Do not use apt-key add
.
apt-key add [filename]
Note: Instead of using this command a keyring should be placed directly in the /etc/apt/trusted.gpg.d/ directory with a descriptive name and either "gpg" or "asc" as file extension.
— apt-key(8) manpage
There's a good reason for this deprecation: it adds keys to /etc/apt/trusted.gpg
, which APT will use for all repositories. This means any third-party repository you add would be able to pretend to be your system repository too (if they manage to MITM it).
Update (2023): Current best practice is to put key in /usr/share/keyrings
instead and add pin it in the source file with [signed-by=...]

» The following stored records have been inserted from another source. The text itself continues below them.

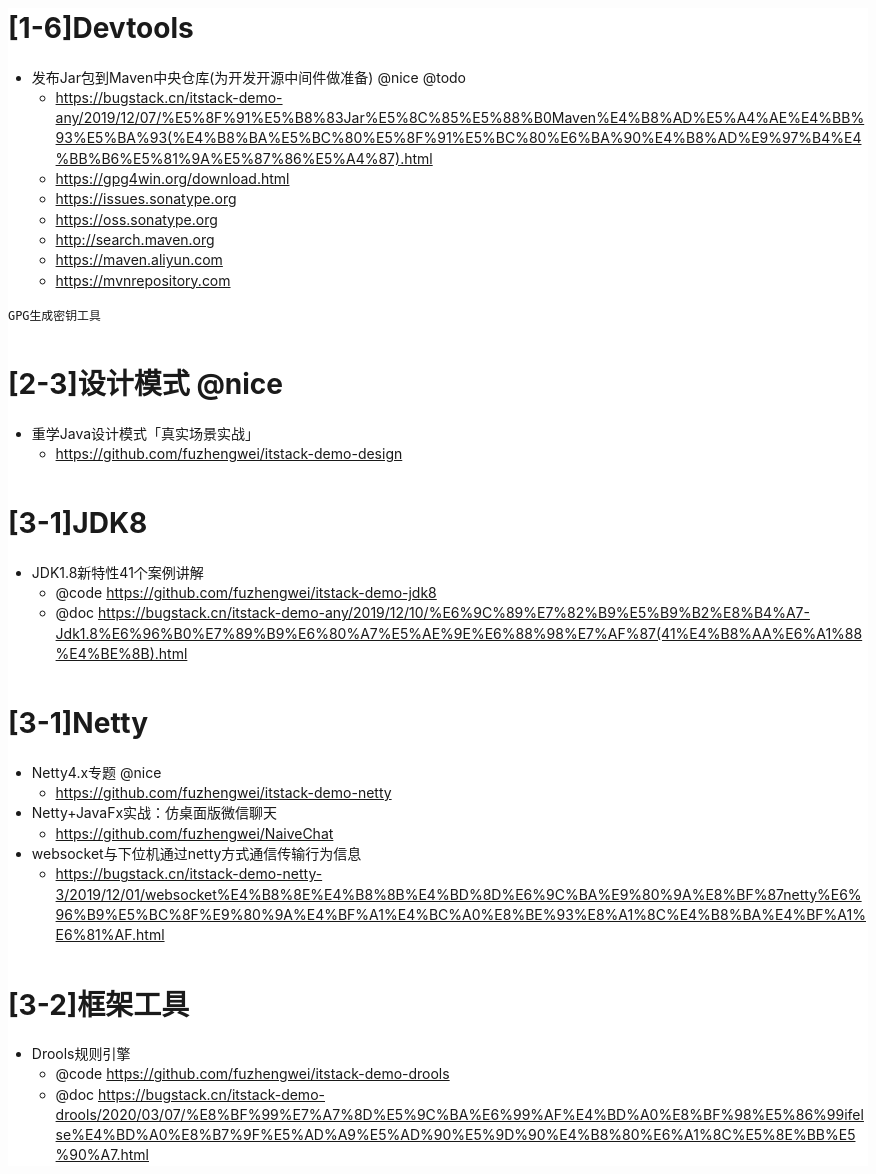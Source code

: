 # [1-6]Devtools

- 发布Jar包到Maven中央仓库(为开发开源中间件做准备) @nice @todo
	- <https://bugstack.cn/itstack-demo-any/2019/12/07/%E5%8F%91%E5%B8%83Jar%E5%8C%85%E5%88%B0Maven%E4%B8%AD%E5%A4%AE%E4%BB%93%E5%BA%93(%E4%B8%BA%E5%BC%80%E5%8F%91%E5%BC%80%E6%BA%90%E4%B8%AD%E9%97%B4%E4%BB%B6%E5%81%9A%E5%87%86%E5%A4%87).html> 	
	- https://gpg4win.org/download.html
	- https://issues.sonatype.org
	- https://oss.sonatype.org
	- http://search.maven.org
	- https://maven.aliyun.com
	- https://mvnrepository.com

```
GPG生成密钥工具
```



# [2-3]设计模式 @nice

- 重学Java设计模式「真实场景实战」
  - https://github.com/fuzhengwei/itstack-demo-design


# [3-1]JDK8

- JDK1.8新特性41个案例讲解
  - @code https://github.com/fuzhengwei/itstack-demo-jdk8
  - @doc <https://bugstack.cn/itstack-demo-any/2019/12/10/%E6%9C%89%E7%82%B9%E5%B9%B2%E8%B4%A7-Jdk1.8%E6%96%B0%E7%89%B9%E6%80%A7%E5%AE%9E%E6%88%98%E7%AF%87(41%E4%B8%AA%E6%A1%88%E4%BE%8B).html>

# [3-1]Netty

- Netty4.x专题 @nice
  - https://github.com/fuzhengwei/itstack-demo-netty
- Netty+JavaFx实战：仿桌面版微信聊天
  - https://github.com/fuzhengwei/NaiveChat
- websocket与下位机通过netty方式通信传输行为信息
  - https://bugstack.cn/itstack-demo-netty-3/2019/12/01/websocket%E4%B8%8E%E4%B8%8B%E4%BD%8D%E6%9C%BA%E9%80%9A%E8%BF%87netty%E6%96%B9%E5%BC%8F%E9%80%9A%E4%BF%A1%E4%BC%A0%E8%BE%93%E8%A1%8C%E4%B8%BA%E4%BF%A1%E6%81%AF.html 	

# [3-2]框架工具

- Drools规则引擎
  - @code https://github.com/fuzhengwei/itstack-demo-drools
  - @doc https://bugstack.cn/itstack-demo-drools/2020/03/07/%E8%BF%99%E7%A7%8D%E5%9C%BA%E6%99%AF%E4%BD%A0%E8%BF%98%E5%86%99ifelse%E4%BD%A0%E8%B7%9F%E5%AD%A9%E5%AD%90%E5%9D%90%E4%B8%80%E6%A1%8C%E5%8E%BB%E5%90%A7.html
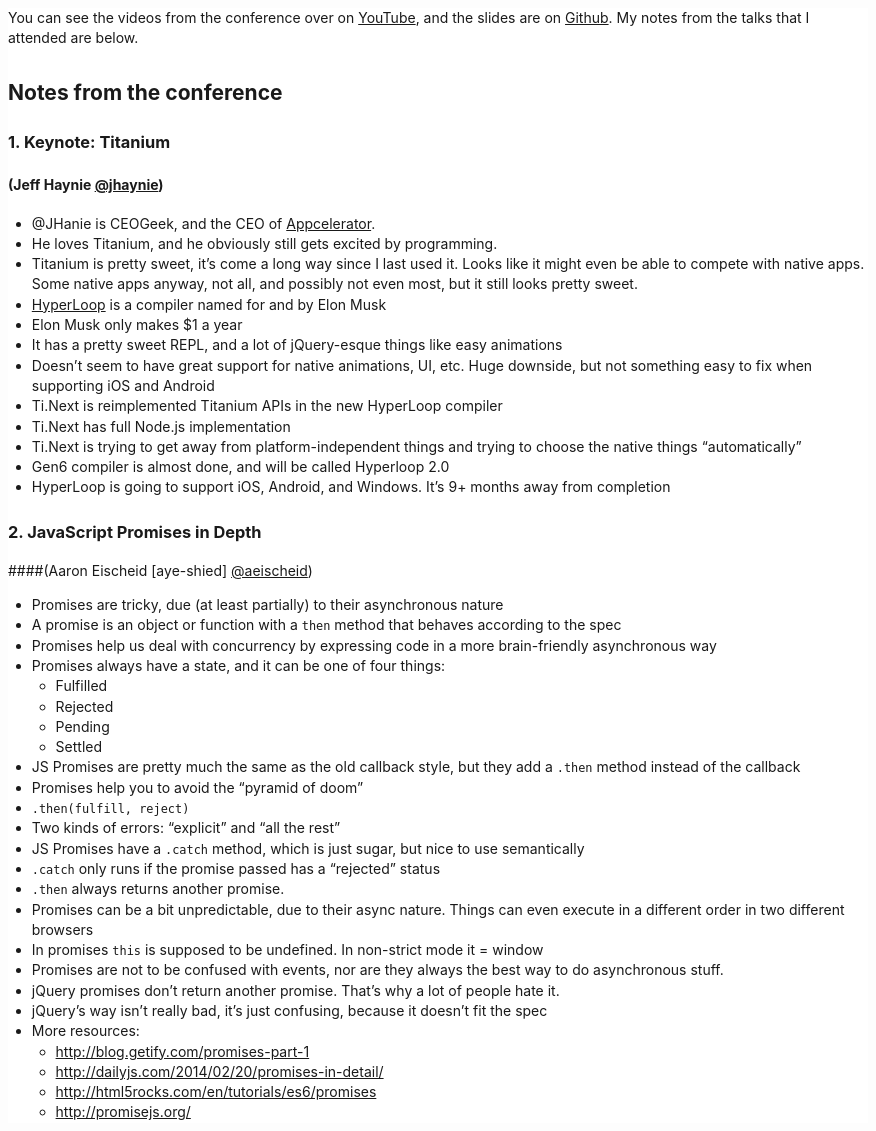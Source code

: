 You can see the videos from the conference over on [YouTube](https://www.youtube.com/playlist?list=PLRAgVPRhmEvro-0tzfV6dqJrqovCer5rh), and the slides are on [Github](https://github.com/midwestjs/2014). My notes from the talks that I attended are below.

## Notes from the conference

### 1. Keynote: Titanium

#### (Jeff Haynie [@jhaynie](https://twitter.com/jhaynie))

* @JHanie is CEOGeek, and the CEO of [Appcelerator](http://www.appcelerator.com/).
* He loves Titanium, and he obviously still gets excited by programming.
* Titanium is pretty sweet, it’s come a long way since I last used it. Looks like it might even be able to compete with native apps. Some native apps anyway, not all, and possibly not even most, but it still looks pretty sweet.
* [HyperLoop](http://www.appcelerator.com/blog/2013/10/introducing-hyperloop/) is a compiler named for and by Elon Musk
* Elon Musk only makes $1 a year
* It has a pretty sweet REPL, and a lot of jQuery-esque things like easy animations
* Doesn’t seem to have great support for native animations, UI, etc. Huge downside, but not something easy to fix when supporting iOS and Android
* Ti.Next is reimplemented Titanium APIs in the new HyperLoop compiler
* Ti.Next has full Node.js implementation
* Ti.Next is trying to get away from platform-independent things and trying to choose the native things “automatically”
* Gen6 compiler is almost done, and will be called Hyperloop 2.0
* HyperLoop is going to support iOS, Android, and Windows. It’s 9+ months away from completion

### 2. JavaScript Promises in Depth
####(Aaron Eischeid [aye-shied] [@aeischeid](https://twitter.com/aeischeid))

* Promises are tricky, due (at least partially) to their asynchronous nature
* A promise is an object or function with a `then` method that behaves according to the spec
* Promises help us deal with concurrency by expressing code in a more brain-friendly asynchronous way
* Promises always have a state, and it can be one of four things:
	* Fulfilled
	* Rejected
	* Pending
	* Settled
* JS Promises are pretty much the same as the old callback style, but they add a `.then` method instead of the callback
* Promises help you to avoid the “pyramid of doom”
* `.then(fulfill, reject)`
* Two kinds of errors: “explicit” and “all the rest”
* JS Promises have a `.catch` method, which is just sugar, but nice to use semantically
* `.catch` only runs if the promise passed has a “rejected” status
* `.then` always returns another promise.
* Promises can be a bit unpredictable, due to their async nature. Things can even execute in a different order in two different browsers
* In promises `this` is supposed to be undefined. In non-strict mode it = window
* Promises are not to be confused with events, nor are they always the best way to do asynchronous stuff.
* jQuery promises don’t return another promise. That’s why a lot of people hate it.
* jQuery’s way isn’t really bad, it’s just confusing, because it doesn’t fit the spec
* More resources:
	* http://blog.getify.com/promises-part-1
	* http://dailyjs.com/2014/02/20/promises-in-detail/
	* http://html5rocks.com/en/tutorials/es6/promises
	* http://promisejs.org/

. So instead of curl -fsSL https://download.docker.com/linux/ubuntu/gpg | sudo apt-key add -
you should use something like this:
sudo mkdir -p /etc/apt/keyrings
curl -fsSL https://download.docker.com/linux/ubuntu/gpg \
| gpg --dearmor \
| sudo tee /etc/apt/keyrings/docker.gpg \
> /dev/null
echo "deb [arch=amd64 signed-by=/etc/apt/keyrings/docker.gpg] https://download.docker.com/linux/ubuntu $(lsb_release -cs) stable" | sudo tee /etc/apt/sources.list.d/docker.list > /dev/null
(You have to use gpg --dearmor
because sometimes APT doesn't recognize ASCII-armoured keys, which kinda sucks but works for us so whatever)
Once again, in a single line:
curl -fsSL https://download.docker.com/linux/ubuntu/gpg | gpg --dearmor | sudo tee /etc/apt/keyrings/docker.gpg > /dev/null
Connect to a third-party repository on Debian Wiki
Most repos I see in the wild have adopted this (or similar) syntax 🎉 (that includes Docker, I just used it as an example)
I've removed the snippets in the first comment: I don't feel like updating them, as it would mostly just be a copy of official instructions.
(Here was a list of snippets to add some popular software repos in the way described in a previous version of this guide, which used
trusted.gpg.d
. I don't feel like updating them for the current best practice of using/etc/apt/keyrings
, as most official instructions have switched to that already.)